[ASSIGNMENT] Locate the string "only" in the records below. Copy every line where it occurs.

[Saved data entries]
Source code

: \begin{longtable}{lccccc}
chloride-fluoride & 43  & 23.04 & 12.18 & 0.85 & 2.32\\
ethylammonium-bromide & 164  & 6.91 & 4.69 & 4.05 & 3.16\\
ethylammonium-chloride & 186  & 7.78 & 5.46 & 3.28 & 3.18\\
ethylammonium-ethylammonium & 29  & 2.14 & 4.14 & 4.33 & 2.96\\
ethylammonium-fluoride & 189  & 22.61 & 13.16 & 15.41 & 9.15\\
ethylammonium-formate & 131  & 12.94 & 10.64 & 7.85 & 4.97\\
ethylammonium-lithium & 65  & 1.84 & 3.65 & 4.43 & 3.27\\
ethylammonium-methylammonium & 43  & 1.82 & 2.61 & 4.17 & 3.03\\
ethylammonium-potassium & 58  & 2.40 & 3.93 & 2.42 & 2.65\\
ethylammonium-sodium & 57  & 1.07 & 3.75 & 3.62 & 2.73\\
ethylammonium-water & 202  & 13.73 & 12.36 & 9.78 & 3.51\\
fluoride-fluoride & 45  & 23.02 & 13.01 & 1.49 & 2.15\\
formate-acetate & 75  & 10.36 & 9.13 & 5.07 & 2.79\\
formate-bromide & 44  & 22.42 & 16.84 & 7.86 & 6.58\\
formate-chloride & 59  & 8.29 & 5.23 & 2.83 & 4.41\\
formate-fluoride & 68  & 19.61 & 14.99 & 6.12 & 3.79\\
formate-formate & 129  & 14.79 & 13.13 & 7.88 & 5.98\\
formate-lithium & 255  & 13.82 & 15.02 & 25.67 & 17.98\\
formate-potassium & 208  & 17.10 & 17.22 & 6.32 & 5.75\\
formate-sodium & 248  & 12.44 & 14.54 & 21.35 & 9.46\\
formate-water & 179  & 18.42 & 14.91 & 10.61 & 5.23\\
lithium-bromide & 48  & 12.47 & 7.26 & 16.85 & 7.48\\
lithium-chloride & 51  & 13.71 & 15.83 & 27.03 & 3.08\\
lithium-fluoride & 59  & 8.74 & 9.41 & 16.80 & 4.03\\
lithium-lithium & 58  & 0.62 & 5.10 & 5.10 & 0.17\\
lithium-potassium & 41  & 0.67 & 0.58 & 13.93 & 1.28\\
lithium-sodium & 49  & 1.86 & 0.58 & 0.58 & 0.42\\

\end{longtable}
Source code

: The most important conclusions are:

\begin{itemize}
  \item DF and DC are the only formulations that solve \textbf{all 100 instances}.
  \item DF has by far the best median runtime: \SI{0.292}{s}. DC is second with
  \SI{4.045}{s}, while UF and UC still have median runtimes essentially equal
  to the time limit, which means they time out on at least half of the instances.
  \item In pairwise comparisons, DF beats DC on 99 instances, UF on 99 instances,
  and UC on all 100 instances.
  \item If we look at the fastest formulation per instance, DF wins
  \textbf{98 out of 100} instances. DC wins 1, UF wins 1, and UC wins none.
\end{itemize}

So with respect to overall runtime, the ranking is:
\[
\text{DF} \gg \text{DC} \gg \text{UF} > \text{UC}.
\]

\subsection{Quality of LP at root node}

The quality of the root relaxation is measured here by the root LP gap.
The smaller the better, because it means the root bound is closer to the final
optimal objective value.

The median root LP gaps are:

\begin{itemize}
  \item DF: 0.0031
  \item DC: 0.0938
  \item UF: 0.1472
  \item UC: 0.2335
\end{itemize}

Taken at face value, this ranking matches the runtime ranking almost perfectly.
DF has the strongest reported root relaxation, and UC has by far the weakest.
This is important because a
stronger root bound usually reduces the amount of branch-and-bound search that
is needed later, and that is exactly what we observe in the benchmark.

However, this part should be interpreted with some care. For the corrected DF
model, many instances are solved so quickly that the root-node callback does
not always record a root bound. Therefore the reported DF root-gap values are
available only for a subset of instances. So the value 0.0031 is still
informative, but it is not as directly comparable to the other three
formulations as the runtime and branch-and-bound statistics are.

[ANSWER SECTION]
  \item DF and DC are the only formulations that solve \textbf{all 100 instances}.
available only for a subset of instances. So the value 0.0031 is still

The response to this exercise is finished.